- WHAT THE TASK REQUIRES -
All the data beneath this line is to be reproduced exactly.
··· EXCERPTED DATA ···
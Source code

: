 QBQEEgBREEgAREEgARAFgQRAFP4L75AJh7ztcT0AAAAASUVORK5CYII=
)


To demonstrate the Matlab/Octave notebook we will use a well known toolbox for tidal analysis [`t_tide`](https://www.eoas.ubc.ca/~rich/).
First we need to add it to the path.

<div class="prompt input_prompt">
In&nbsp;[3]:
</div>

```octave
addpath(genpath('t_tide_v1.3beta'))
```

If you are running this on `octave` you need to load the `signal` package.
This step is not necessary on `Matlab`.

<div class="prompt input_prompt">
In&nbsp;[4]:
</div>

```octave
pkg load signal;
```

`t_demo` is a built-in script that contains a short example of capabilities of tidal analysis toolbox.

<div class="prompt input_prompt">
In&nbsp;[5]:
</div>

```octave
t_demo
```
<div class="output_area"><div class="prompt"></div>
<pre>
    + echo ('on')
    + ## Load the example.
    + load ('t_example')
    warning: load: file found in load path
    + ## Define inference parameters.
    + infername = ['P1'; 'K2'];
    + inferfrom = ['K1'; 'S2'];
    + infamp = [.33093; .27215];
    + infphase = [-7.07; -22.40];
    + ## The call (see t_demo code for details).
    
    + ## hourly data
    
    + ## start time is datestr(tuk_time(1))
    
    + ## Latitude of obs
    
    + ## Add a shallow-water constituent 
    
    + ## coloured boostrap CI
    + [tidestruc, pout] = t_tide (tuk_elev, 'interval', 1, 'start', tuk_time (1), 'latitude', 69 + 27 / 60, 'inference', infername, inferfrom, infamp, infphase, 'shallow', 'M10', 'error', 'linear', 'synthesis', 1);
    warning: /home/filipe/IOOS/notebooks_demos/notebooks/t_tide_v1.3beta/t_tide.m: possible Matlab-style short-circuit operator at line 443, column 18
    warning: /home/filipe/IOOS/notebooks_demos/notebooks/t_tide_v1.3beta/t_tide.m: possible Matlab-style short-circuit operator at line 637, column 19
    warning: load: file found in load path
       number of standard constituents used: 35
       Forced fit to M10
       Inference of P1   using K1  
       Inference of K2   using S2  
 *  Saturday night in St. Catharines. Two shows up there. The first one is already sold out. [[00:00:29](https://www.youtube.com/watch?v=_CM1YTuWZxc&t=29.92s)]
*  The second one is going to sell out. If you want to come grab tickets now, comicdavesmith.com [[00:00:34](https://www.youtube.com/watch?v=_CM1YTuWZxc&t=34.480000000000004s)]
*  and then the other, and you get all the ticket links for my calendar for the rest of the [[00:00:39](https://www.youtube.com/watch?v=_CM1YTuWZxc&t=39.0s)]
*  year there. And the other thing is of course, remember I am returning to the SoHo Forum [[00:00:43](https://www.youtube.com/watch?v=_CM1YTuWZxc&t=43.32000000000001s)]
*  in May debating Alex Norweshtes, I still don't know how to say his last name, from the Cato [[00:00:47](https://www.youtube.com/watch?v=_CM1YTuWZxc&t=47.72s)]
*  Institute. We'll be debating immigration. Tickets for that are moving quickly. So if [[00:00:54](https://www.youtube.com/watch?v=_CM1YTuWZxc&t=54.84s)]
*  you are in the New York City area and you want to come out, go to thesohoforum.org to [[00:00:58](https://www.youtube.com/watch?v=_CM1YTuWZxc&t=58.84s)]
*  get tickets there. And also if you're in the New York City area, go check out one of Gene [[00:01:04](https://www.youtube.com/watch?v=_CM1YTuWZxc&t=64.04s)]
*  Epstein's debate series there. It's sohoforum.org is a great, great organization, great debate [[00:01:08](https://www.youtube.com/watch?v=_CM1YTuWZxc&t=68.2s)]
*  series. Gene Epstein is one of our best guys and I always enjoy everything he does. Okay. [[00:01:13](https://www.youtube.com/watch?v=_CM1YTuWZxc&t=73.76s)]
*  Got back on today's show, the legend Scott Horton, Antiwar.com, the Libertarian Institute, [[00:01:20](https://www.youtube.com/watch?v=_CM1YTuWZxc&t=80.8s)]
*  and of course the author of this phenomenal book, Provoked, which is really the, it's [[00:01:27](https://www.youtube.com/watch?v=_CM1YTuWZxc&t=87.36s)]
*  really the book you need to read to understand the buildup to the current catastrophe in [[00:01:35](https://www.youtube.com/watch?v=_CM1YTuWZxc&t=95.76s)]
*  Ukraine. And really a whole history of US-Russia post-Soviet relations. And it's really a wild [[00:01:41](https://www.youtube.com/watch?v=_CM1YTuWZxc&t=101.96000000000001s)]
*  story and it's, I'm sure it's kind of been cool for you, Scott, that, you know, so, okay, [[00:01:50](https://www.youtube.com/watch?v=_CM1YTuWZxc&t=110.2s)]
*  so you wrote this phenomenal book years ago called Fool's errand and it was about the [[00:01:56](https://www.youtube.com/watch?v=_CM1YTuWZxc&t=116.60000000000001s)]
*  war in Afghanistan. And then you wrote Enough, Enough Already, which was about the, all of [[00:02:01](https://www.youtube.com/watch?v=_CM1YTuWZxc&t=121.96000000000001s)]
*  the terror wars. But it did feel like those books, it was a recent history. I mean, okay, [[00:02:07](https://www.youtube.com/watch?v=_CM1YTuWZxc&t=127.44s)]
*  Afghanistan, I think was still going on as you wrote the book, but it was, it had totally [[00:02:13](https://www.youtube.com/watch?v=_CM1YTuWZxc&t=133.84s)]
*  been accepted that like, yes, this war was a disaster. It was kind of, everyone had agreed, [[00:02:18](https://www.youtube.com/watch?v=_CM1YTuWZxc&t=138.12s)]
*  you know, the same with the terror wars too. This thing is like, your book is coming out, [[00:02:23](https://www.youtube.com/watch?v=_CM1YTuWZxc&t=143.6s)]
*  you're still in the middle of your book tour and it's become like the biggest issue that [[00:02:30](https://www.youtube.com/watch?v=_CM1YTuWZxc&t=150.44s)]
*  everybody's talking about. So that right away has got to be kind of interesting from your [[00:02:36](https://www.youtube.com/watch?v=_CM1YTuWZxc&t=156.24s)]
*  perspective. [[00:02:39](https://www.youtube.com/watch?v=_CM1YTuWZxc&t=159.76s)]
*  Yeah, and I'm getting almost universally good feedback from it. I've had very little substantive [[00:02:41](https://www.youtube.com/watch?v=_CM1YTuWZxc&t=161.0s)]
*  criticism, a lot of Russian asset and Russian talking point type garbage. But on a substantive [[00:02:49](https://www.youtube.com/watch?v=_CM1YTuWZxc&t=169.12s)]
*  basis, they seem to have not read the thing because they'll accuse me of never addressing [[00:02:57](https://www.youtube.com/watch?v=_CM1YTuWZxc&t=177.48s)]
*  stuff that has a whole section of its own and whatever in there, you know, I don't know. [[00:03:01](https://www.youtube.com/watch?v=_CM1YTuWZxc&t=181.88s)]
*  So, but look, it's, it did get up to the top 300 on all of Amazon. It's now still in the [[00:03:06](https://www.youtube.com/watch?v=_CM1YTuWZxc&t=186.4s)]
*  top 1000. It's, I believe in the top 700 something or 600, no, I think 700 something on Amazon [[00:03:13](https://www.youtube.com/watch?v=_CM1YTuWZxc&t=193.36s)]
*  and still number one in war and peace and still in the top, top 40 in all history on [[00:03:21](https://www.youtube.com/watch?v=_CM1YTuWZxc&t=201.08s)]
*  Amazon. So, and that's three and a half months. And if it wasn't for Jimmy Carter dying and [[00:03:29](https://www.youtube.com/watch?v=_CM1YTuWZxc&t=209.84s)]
···
- ANSWER SPACE -
Source code

: QBQEEgBREEgAREEgARAFgQRAFP4L75AJh7ztcT0AAAAASUVORK5CYII=
)


To demonstrate the Matlab/Octave notebook we will use a well known toolbox for tidal analysis [`t_tide`](https://www.eoas.ubc.ca/~rich/).
First we need to add it to the path.

<div class="prompt input_prompt">
In&nbsp;[3]:
</div>

```octave
addpath(genpath('t_tide_v1.3beta'))
```

If you are running this on `octave` you need to load the `signal` package.
This step is not necessary on `Matlab`.

<div class="prompt input_prompt">
In&nbsp;[4]:
</div>

```octave
pkg load signal;
```

`t_demo` is a built-in script that contains a short example of capabilities of tidal analysis toolbox.

<div class="prompt input_prompt">
In&nbsp;[5]:
</div>

```octave
t_demo
```
<div class="output_area"><div class="prompt"></div>
<pre>
    + echo ('on')
    + ## Load the example.
    + load ('t_example')
    warning: load: file found in load path
    + ## Define inference parameters.
    + infername = ['P1'; 'K2'];
    + inferfrom = ['K1'; 'S2'];
    + infamp = [.33093; .27215];
    + infphase = [-7.07; -22.40];
    + ## The call (see t_demo code for details).
    
    + ## hourly data
    
    + ## start time is datestr(tuk_time(1))
    
    + ## Latitude of obs
    
    + ## Add a shallow-water constituent 
    
    + ## coloured boostrap CI
    + [tidestruc, pout] = t_tide (tuk_elev, 'interval', 1, 'start', tuk_time (1), 'latitude', 69 + 27 / 60, 'inference', infername, inferfrom, infamp, infphase, 'shallow', 'M10', 'error', 'linear', 'synthesis', 1);
    warning: /home/filipe/IOOS/notebooks_demos/notebooks/t_tide_v1.3beta/t_tide.m: possible Matlab-style short-circuit operator at line 443, column 18
    warning: /home/filipe/IOOS/notebooks_demos/notebooks/t_tide_v1.3beta/t_tide.m: possible Matlab-style short-circuit operator at line 637, column 19
    warning: load: file found in load path
       number of standard constituents used: 35
       Forced fit to M10
       Inference of P1   using K1  
       Inference of K2   using S2  
 *  Saturday night in St. Catharines. Two shows up there. The first one is already sold out. [[00:00:29](https://www.youtube.com/watch?v=_CM1YTuWZxc&t=29.92s)]
*  The second one is going to sell out. If you want to come grab tickets now, comicdavesmith.com [[00:00:34](https://www.youtube.com/watch?v=_CM1YTuWZxc&t=34.480000000000004s)]
*  and then the other, and you get all the ticket links for my calendar for the rest of the [[00:00:39](https://www.youtube.com/watch?v=_CM1YTuWZxc&t=39.0s)]
*  year there. And the other thing is of course, remember I am returning to the SoHo Forum [[00:00:43](https://www.youtube.com/watch?v=_CM1YTuWZxc&t=43.32000000000001s)]
*  in May debating Alex Norweshtes, I still don't know how to say his last name, from the Cato [[00:00:47](https://www.youtube.com/watch?v=_CM1YTuWZxc&t=47.72s)]
*  Institute. We'll be debating immigration. Tickets for that are moving quickly. So if [[00:00:54](https://www.youtube.com/watch?v=_CM1YTuWZxc&t=54.84s)]
*  you are in the New York City area and you want to come out, go to thesohoforum.org to [[00:00:58](https://www.youtube.com/watch?v=_CM1YTuWZxc&t=58.84s)]
*  get tickets there. And also if you're in the New York City area, go check out one of Gene [[00:01:04](https://www.youtube.com/watch?v=_CM1YTuWZxc&t=64.04s)]
*  Epstein's debate series there. It's sohoforum.org is a great, great organization, great debate [[00:01:08](https://www.youtube.com/watch?v=_CM1YTuWZxc&t=68.2s)]
*  series. Gene Epstein is one of our best guys and I always enjoy everything he does. Okay. [[00:01:13](https://www.youtube.com/watch?v=_CM1YTuWZxc&t=73.76s)]
*  Got back on today's show, the legend Scott Horton, Antiwar.com, the Libertarian Institute, [[00:01:20](https://www.youtube.com/watch?v=_CM1YTuWZxc&t=80.8s)]
*  and of course the author of this phenomenal book, Provoked, which is really the, it's [[00:01:27](https://www.youtube.com/watch?v=_CM1YTuWZxc&t=87.36s)]
*  really the book you need to read to understand the buildup to the current catastrophe in [[00:01:35](https://www.youtube.com/watch?v=_CM1YTuWZxc&t=95.76s)]
*  Ukraine. And really a whole history of US-Russia post-Soviet relations. And it's really a wild [[00:01:41](https://www.youtube.com/watch?v=_CM1YTuWZxc&t=101.96000000000001s)]
*  story and it's, I'm sure it's kind of been cool for you, Scott, that, you know, so, okay, [[00:01:50](https://www.youtube.com/watch?v=_CM1YTuWZxc&t=110.2s)]
*  so you wrote this phenomenal book years ago called Fool's errand and it was about the [[00:01:56](https://www.youtube.com/watch?v=_CM1YTuWZxc&t=116.60000000000001s)]
*  war in Afghanistan. And then you wrote Enough, Enough Already, which was about the, all of [[00:02:01](https://www.youtube.com/watch?v=_CM1YTuWZxc&t=121.96000000000001s)]
*  the terror wars. But it did feel like those books, it was a recent history. I mean, okay, [[00:02:07](https://www.youtube.com/watch?v=_CM1YTuWZxc&t=127.44s)]
*  Afghanistan, I think was still going on as you wrote the book, but it was, it had totally [[00:02:13](https://www.youtube.com/watch?v=_CM1YTuWZxc&t=133.84s)]
*  been accepted that like, yes, this war was a disaster. It was kind of, everyone had agreed, [[00:02:18](https://www.youtube.com/watch?v=_CM1YTuWZxc&t=138.12s)]
*  you know, the same with the terror wars too. This thing is like, your book is coming out, [[00:02:23](https://www.youtube.com/watch?v=_CM1YTuWZxc&t=143.6s)]
*  you're still in the middle of your book tour and it's become like the biggest issue that [[00:02:30](https://www.youtube.com/watch?v=_CM1YTuWZxc&t=150.44s)]
*  everybody's talking about. So that right away has got to be kind of interesting from your [[00:02:36](https://www.youtube.com/watch?v=_CM1YTuWZxc&t=156.24s)]
*  perspective. [[00:02:39](https://www.youtube.com/watch?v=_CM1YTuWZxc&t=159.76s)]
*  Yeah, and I'm getting almost universally good feedback from it. I've had very little substantive [[00:02:41](https://www.youtube.com/watch?v=_CM1YTuWZxc&t=161.0s)]
*  criticism, a lot of Russian asset and Russian talking point type garbage. But on a substantive [[00:02:49](https://www.youtube.com/watch?v=_CM1YTuWZxc&t=169.12s)]
*  basis, they seem to have not read the thing because they'll accuse me of never addressing [[00:02:57](https://www.youtube.com/watch?v=_CM1YTuWZxc&t=177.48s)]
*  stuff that has a whole section of its own and whatever in there, you know, I don't know. [[00:03:01](https://www.youtube.com/watch?v=_CM1YTuWZxc&t=181.88s)]
*  So, but look, it's, it did get up to the top 300 on all of Amazon. It's now still in the [[00:03:06](https://www.youtube.com/watch?v=_CM1YTuWZxc&t=186.4s)]
*  top 1000. It's, I believe in the top 700 something or 600, no, I think 700 something on Amazon [[00:03:13](https://www.youtube.com/watch?v=_CM1YTuWZxc&t=193.36s)]
*  and still number one in war and peace and still in the top, top 40 in all history on [[00:03:21](https://www.youtube.com/watch?v=_CM1YTuWZxc&t=201.08s)]
*  Amazon. So, and that's three and a half months. And if it wasn't for Jimmy Carter dying and [[00:03:29](https://www.youtube.com/watch?v=_CM1YTuWZxc&t=209.84s)]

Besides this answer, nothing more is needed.